Pull every line containing "select" from the data.

──────────────────────────────

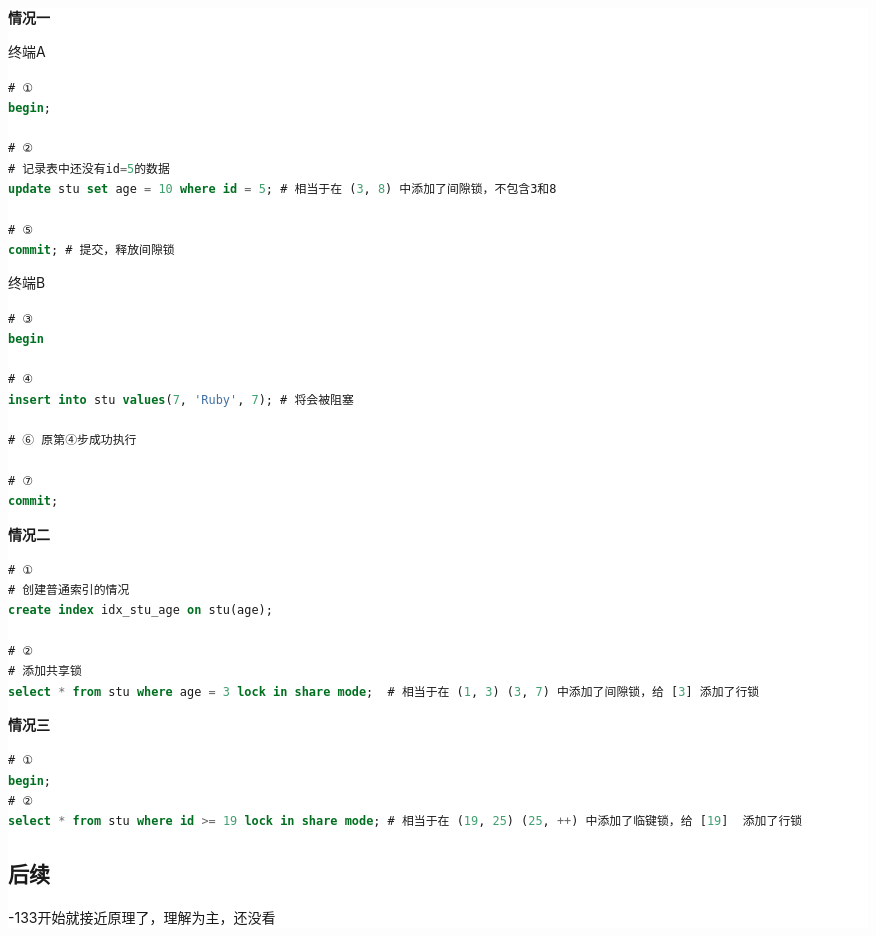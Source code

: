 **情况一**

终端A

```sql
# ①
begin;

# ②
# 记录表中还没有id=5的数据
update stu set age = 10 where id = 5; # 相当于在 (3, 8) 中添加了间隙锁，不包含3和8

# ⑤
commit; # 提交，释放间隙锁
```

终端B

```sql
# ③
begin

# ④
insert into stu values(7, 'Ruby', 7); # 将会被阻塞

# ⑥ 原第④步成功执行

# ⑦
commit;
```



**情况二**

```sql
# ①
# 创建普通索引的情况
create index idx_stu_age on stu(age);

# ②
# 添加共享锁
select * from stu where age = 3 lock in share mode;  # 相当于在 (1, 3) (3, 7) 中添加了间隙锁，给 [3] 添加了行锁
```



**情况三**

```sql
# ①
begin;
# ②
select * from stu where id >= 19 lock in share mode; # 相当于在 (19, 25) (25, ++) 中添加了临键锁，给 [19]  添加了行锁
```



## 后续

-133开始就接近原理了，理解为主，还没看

──────────────────────────────

* Written reply *
select * from stu where age = 3 lock in share mode;  # 相当于在 (1, 3) (3, 7) 中添加了间隙锁，给 [3] 添加了行锁
select * from stu where id >= 19 lock in share mode; # 相当于在 (19, 25) (25, ++) 中添加了临键锁，给 [19]  添加了行锁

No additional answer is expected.